Program ini bertujuan untuk memastikan bahwa kebutuhan gizi harian masyarakat, terutama di kalangan anak-anak, ibu hamil, dan menyusui dapat tercukupi dengan baik sesuai dengan standar Angka Kecukupan Gizi (AKG), menyediakan makanan sehat di sekolah diharapkan dapat mendukung konsentrasi siswa dan meningkatkan partisipasi mereka dalam kegiatan belajar, dengan melibatkan pelaku usaha lokal, program ini dapat memberikan dampak positif pada kesejahteraan masyarakat secara lebih luas.
Pentingnya Kolaborasi dalam Program MBG
Kolaborasi memegang peranan penting dalam keberhasilan program Makan Bergizi Gratis karena program ini bukan hanya soal membagikan makanan sehat, tetapi juga tentang membangun koneksi sosial di lingkungan kerja atau komunitas.
Menurut Ansell dan Gash (2008), kolaborasi adalah program pengambilan keputusan bersama di mana aktor-aktor dari sektor publik, privat, dan masyarakat sipil bekerja sama dalam sebuah forum formal untuk mengembangkan atau mengimplementasikan kebijakan publik atau mengelola program tertentu.
Dalam konteks program makan bergizi gratis ini kolaborasi ini sangat relevan diterapkan, karena semua pihak dari mulai manajemen, staf dapur, tim kesehatan, hingga peserta bekerja sama dalam merancang menu, mengelola distribusi, dan menciptakan suasana makan yang inklusif.

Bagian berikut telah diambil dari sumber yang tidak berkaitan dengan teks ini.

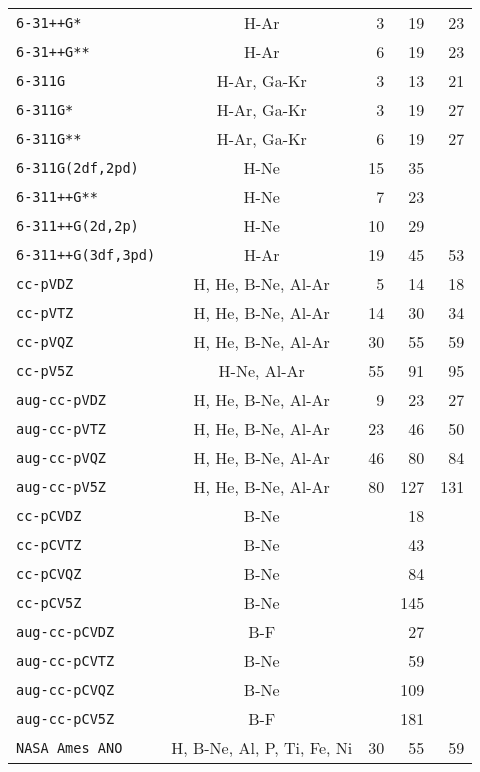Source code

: \begin{latexonly}
\begin{longtable}{lcrrr}
\verb*|6-31++G*| & H-Ar & 3 & 19 & 23 \\
\verb*|6-31++G**| & H-Ar & 6 & 19 & 23 \\
\verb*|6-311G| & H-Ar, Ga-Kr & 3 & 13 & 21 \\
\verb*|6-311G*| & H-Ar, Ga-Kr & 3 & 19 & 27 \\
\verb*|6-311G**| & H-Ar, Ga-Kr & 6 & 19 & 27 \\
\verb*|6-311G(2df,2pd)| & H-Ne & 15 & 35 &  \\
\verb*|6-311++G**| & H-Ne & 7 & 23 &  \\
\verb*|6-311++G(2d,2p)| & H-Ne & 10 & 29 &  \\
\verb*|6-311++G(3df,3pd)| & H-Ar & 19 & 45 & 53 \\
\verb*|cc-pVDZ| & H, He, B-Ne, Al-Ar & 5 & 14 & 18 \\
\verb*|cc-pVTZ| & H, He, B-Ne, Al-Ar & 14 & 30 & 34 \\
\verb*|cc-pVQZ| & H, He, B-Ne, Al-Ar & 30 & 55 & 59 \\
\verb*|cc-pV5Z| & H-Ne, Al-Ar & 55 & 91 & 95 \\
\verb*|aug-cc-pVDZ| & H, He, B-Ne, Al-Ar & 9 & 23 & 27 \\
\verb*|aug-cc-pVTZ| & H, He, B-Ne, Al-Ar & 23 & 46 & 50 \\
\verb*|aug-cc-pVQZ| & H, He, B-Ne, Al-Ar & 46 & 80 & 84 \\
\verb*|aug-cc-pV5Z| & H, He, B-Ne, Al-Ar & 80 & 127 & 131 \\
\verb*|cc-pCVDZ| & B-Ne &  & 18 &  \\
\verb*|cc-pCVTZ| & B-Ne &  & 43 &  \\
\verb*|cc-pCVQZ| & B-Ne &  & 84 &  \\
\verb*|cc-pCV5Z| & B-Ne &  & 145 &  \\
\verb*|aug-cc-pCVDZ| & B-F &  & 27 &  \\
\verb*|aug-cc-pCVTZ| & B-Ne &  & 59 &  \\
\verb*|aug-cc-pCVQZ| & B-Ne &  & 109 &  \\
\verb*|aug-cc-pCV5Z| & B-F &  & 181 &  \\
\verb*|NASA Ames ANO| & H, B-Ne, Al, P, Ti, Fe, Ni & 30 & 55 & 59 \\
\end{longtable}
\end{latexonly}

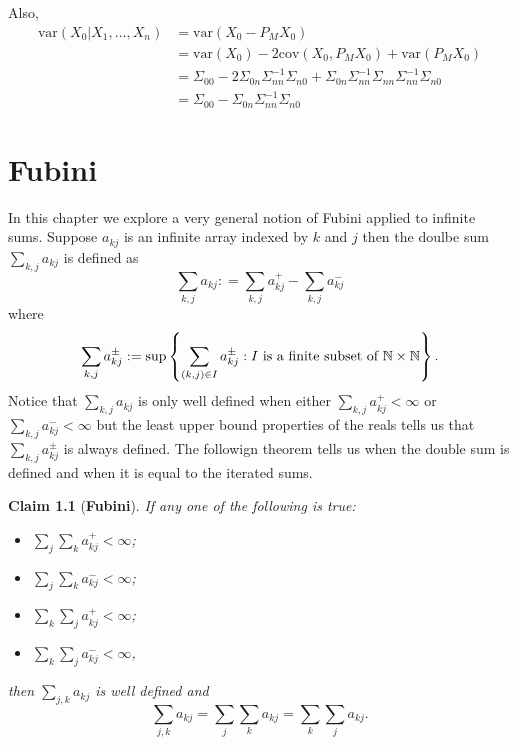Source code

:\documentclass[11pt]{report}
\newtheorem{claim}{Claim}
\begin{document}
Also,
\begin{align*}
\text{var}(X_0|X_1,\ldots, X_n)&= \text{var}(X_0- P_MX_0) \\
& = \text{var}(X_0) - 2\text{cov}(X_0, P_MX_0) +  \text{var}(P_MX_0) \\
& = \Sigma_{00} - 2 \Sigma_{0n}\Sigma_{nn}^{-1}\Sigma_{n0} +\Sigma_{0n}\Sigma_{nn}^{-1}\Sigma_{nn}\Sigma_{nn}^{-1}\Sigma_{n0}\\
& = \Sigma_{00} -  \Sigma_{0n}\Sigma_{nn}^{-1}\Sigma_{n0}
\end{align*}

\chapter{Fubini}


In this chapter we explore a very general notion of Fubini applied to infinite sums. Suppose $a_{kj}$ is an infinite array indexed by $k$ and $j$ then the doulbe sum $\sum_{k,j} a_{kj}$ is defined as 
\[ \sum_{k,j} a_{kj}: = \sum_{k,j} a_{kj}^+ - \sum_{k,j} a_{kj}^-\]
where
\[\sum_{k,j} a_{kj}^{\pm} := \sup \left\{ \sum_{(k,j)\in I}a_{kj}^{\pm} : \text{$I$ is a finite subset of $\Bbb N\times \Bbb N$} \right\}. \]
Notice that $\sum_{k,j} a_{kj}$ is only well defined when either $\sum_{k,j} a_{kj}^+< \infty$ or $\sum_{k,j} a_{kj}^-<\infty$ but the least upper bound properties of the reals tells us that $\sum_{k,j} a_{kj}^{\pm}$ is always defined. The followign theorem tells us when the double sum is defined and when it is equal to the iterated sums.

\begin{claim}[{\bf Fubini}]
If any one of the following is true:
\begin{itemize}
\item $\sum_j\sum_ka^+_{kj}<\infty$;
\item $\sum_j\sum_ka^-_{kj}<\infty$;
\item  $\sum_k\sum_ja^+_{kj}<\infty$;
\item  $\sum_k\sum_ja^-_{kj}<\infty$,
\end{itemize}
then $\sum_{j,k}a_{kj}$ is well defined and 
\begin{equation}
\sum_{j,k}a_{kj}=\sum_j\sum_ka_{kj}=\sum_k\sum_ja_{kj}.\nonumber
\end{equation}
\end{claim}
\end{document}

Dengan menyediakan makanan bergizi secara gratis, tidak hanya memenuhi aspek kesejahteraan dasar karyawan, tetapi juga menciptakan momen-momen sosial yang memperkuat kolaborasi antar individu.
Proses Collaborative Governance
Seanjutnya, dalam collaborative governance menurut Ansell and Gash (2008) terdapat elemen kunci yang harus dipenuhi agar proses kolaborasi antar stakeholder dapat berjalan dengan baik, dialog tatap muka dapat meningkatkan tingkat kepercayaan masyarakat. Pemerintah perlu membentuk mekanisme kelembagaan yang inklusif, seperti forum koordinasi lintas sektor di tingkat daerah yang melibatkan komite sekolah, UMKM, dan dinas terkait. Kepemimpinan yang mampu memediasi konflik dibutuhkan dalam proses kolaborasi untuk memastikan semua suara didengar dan kepentingan dapat diselaraskan.
Dengan demikian, melalui pendekatan collaborative governance tidak sekadar bekerja bersama, melainkan melibatkan partisipasi aktif semua aktor, pengambilan keputusan secara kolektif, serta kesiapan untuk beradaptasi sepanjang proses. Tanpa adanya kepercayaan, komunikasi intensif, dan keterlibatan yang konsisten, kolaborasi yang efektif tidak dapat terwujud.